The appointment of this commission and the mandate given to it were the sequence of an act of the previous legislature (the eleventh), which had appointed a former commission of seven citizens to investigate the subject of such a monument, choose a site for it upon the capitol grounds, select a design and report to the legislature next succeeding. Accordingly a site was selected, a competition held in which the architects and the sculptors of Utah and also of the United States were invited to participate, and in which prominent sculptors and architects from the whole country did participate, submitting plans and models of their designs, from which a committee composed of Utah's prominent artists and architects selected three as winning first, second and third places, respectively, and to which were awarded cash prizes as per terms of the competition. Acting upon the judgment of this committee the design accorded first place was recommended by the Monument Committee to the twelfth legislature and an appropriation of one hundred thousand dollars asked for, not to be available, however, before 1920, and only when a like amount of money should be raised from other sources.
The report of the first committee resulted, as before stated, in the appointment of the present Commission, the making of the aforesaid appropriation of two thousand dollars additional for contingent expenses, and authorizing procedure with the work.
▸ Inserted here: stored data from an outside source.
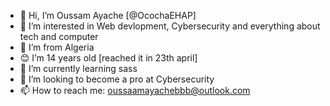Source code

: - 👋 Hi, I’m Oussam Ayache [@OcochaEHAP]
- 👀 I’m interested in Web devlopment, Cybersecurity and everything about tech and computer
- 🏴 I’m from Algeria 
- 😊 I’m 14 years old [reached it in 23th april]
- 🌱 I’m currently learning sass
- 💞️ I’m looking to become a pro at Cybersecurity
- 📫 How to reach me: oussaamayachebbb@outlook.com

<!---
OcochaEHAP/OcochaEHAP is a ✨ special ✨ repository because its `README.md` (this file) appears on your GitHub profile.
You can click the Preview link to take a look at your changes.
--->
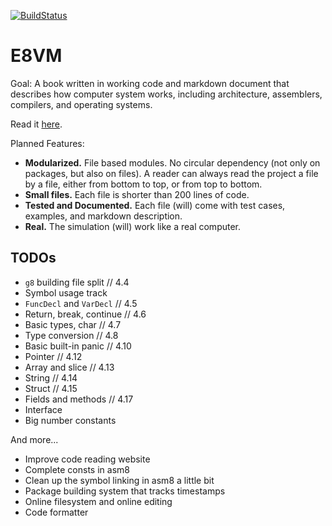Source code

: [![BuildStatus](https://travis-ci.org/h8liu/e8vm.png?branch=master)](https://travis-ci.org/h8liu/e8vm)

# E8VM

Goal: A book written in working code and markdown document that
describes how computer system works, including architecture,
assemblers, compilers, and operating systems.

Read it [here](http://8k.lonnie.io).

Planned Features:

- **Modularized.** File based modules. No circular dependency (not only on packages,
  but also on files). A reader can always read the project a file by
  a file, either from bottom to top, or from top to bottom.
- **Small files.** Each file is shorter than 200 lines of code.
- **Tested and Documented.**
  Each file (will) come with test cases, examples, and markdown description.
- **Real.** The simulation (will) work like a real computer.

## TODOs

- `g8` building file split  // 4.4
- Symbol usage track
- `FuncDecl` and `VarDecl`  // 4.5
- Return, break, continue   // 4.6
- Basic types, char         // 4.7
- Type conversion           // 4.8
- Basic built-in panic      // 4.10
- Pointer                   // 4.12
- Array and slice           // 4.13
- String                    // 4.14
- Struct                    // 4.15
- Fields and methods        // 4.17
- Interface					
- Big number constants

And more...

- Improve code reading website
- Complete consts in asm8
- Clean up the symbol linking in asm8 a little bit
- Package building system that tracks timestamps
- Online filesystem and online editing
- Code formatter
Mr. G. P. Riswold, the successful sculptor in the competition, associated with Messrs. James R. M. Morrison and Mr. Walker, architects, Chicago, Illinois, were notified of the action of the legislature. The following spring Mr. Morrison of the firm of the sculptor and associated architects, being in Salt Lake City, and meeting with some members of the Commission volunteered the making of a larger model of the design submitted by Mr. Riswold. This model has been inspected by a special committee appointed by the Utah State Commission and finally adopted by the full Commission as the accepted design and model of the monument to be erected on the Capitol grounds.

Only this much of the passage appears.